Apple iProduct. You'll buy it. And you'll like it. . . .
Will it be merely an incremental improvement? Will we simply increase the storage capacity of an existing product and increase the price? Or will we remove features and capacity and reduce the price? It doesn't matter. We'll still trumpet it as a brand new product, and you'll buy it. You know you'll want it. And you know you'll pay big for it. Steve Jobs could take a dump, put it in an off-white plastic case, add two grey buttons and a small LCD display, and you'd pay $600 for it. Just fucking admit it.
What is it?
We're not saying yet. But we know that won't stop you.
The tag line is even funnier:
Your life. In a small, shiny, plastic case.
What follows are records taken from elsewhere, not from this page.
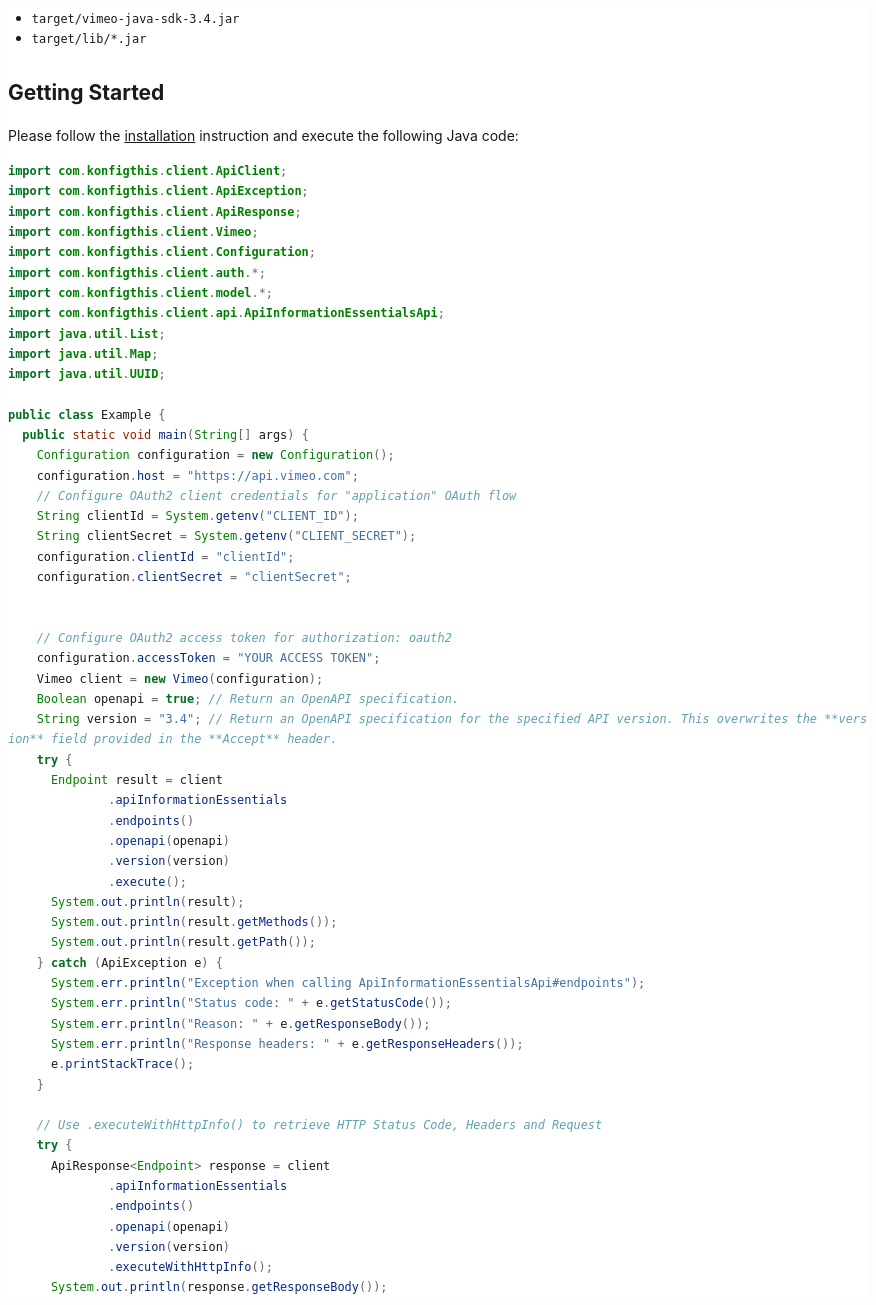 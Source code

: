 * `target/vimeo-java-sdk-3.4.jar`
* `target/lib/*.jar`

## Getting Started

Please follow the [installation](#installation) instruction and execute the following Java code:

```java
import com.konfigthis.client.ApiClient;
import com.konfigthis.client.ApiException;
import com.konfigthis.client.ApiResponse;
import com.konfigthis.client.Vimeo;
import com.konfigthis.client.Configuration;
import com.konfigthis.client.auth.*;
import com.konfigthis.client.model.*;
import com.konfigthis.client.api.ApiInformationEssentialsApi;
import java.util.List;
import java.util.Map;
import java.util.UUID;

public class Example {
  public static void main(String[] args) {
    Configuration configuration = new Configuration();
    configuration.host = "https://api.vimeo.com";
    // Configure OAuth2 client credentials for "application" OAuth flow
    String clientId = System.getenv("CLIENT_ID");
    String clientSecret = System.getenv("CLIENT_SECRET");
    configuration.clientId = "clientId";
    configuration.clientSecret = "clientSecret";
    
    
    // Configure OAuth2 access token for authorization: oauth2
    configuration.accessToken = "YOUR ACCESS TOKEN";
    Vimeo client = new Vimeo(configuration);
    Boolean openapi = true; // Return an OpenAPI specification.
    String version = "3.4"; // Return an OpenAPI specification for the specified API version. This overwrites the **version** field provided in the **Accept** header.
    try {
      Endpoint result = client
              .apiInformationEssentials
              .endpoints()
              .openapi(openapi)
              .version(version)
              .execute();
      System.out.println(result);
      System.out.println(result.getMethods());
      System.out.println(result.getPath());
    } catch (ApiException e) {
      System.err.println("Exception when calling ApiInformationEssentialsApi#endpoints");
      System.err.println("Status code: " + e.getStatusCode());
      System.err.println("Reason: " + e.getResponseBody());
      System.err.println("Response headers: " + e.getResponseHeaders());
      e.printStackTrace();
    }

    // Use .executeWithHttpInfo() to retrieve HTTP Status Code, Headers and Request
    try {
      ApiResponse<Endpoint> response = client
              .apiInformationEssentials
              .endpoints()
              .openapi(openapi)
              .version(version)
              .executeWithHttpInfo();
      System.out.println(response.getResponseBody());
```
I grew up on PCs, but I switched to Macs after college and I've never looked back. I love them. But Sweet Jesus, I can't stand the culture of Mac worship. There are no retail employees on earth as insipid as those black-clad hipster dweebs at the Apple Store. I actually buy my Apple stuff online and pay the shipping even though I live 10 miles from an Apple store--just because I don't want to give them the satisfaction.
Anyway, the author of this brilliant parody seems to be my kind of guy. His disclaimer reads: "Please take note: don't make the mistake of thinking I'm dissing Apple products. Apple makes good stuff. I'm not making fun of Apple products, I'm making fun of you."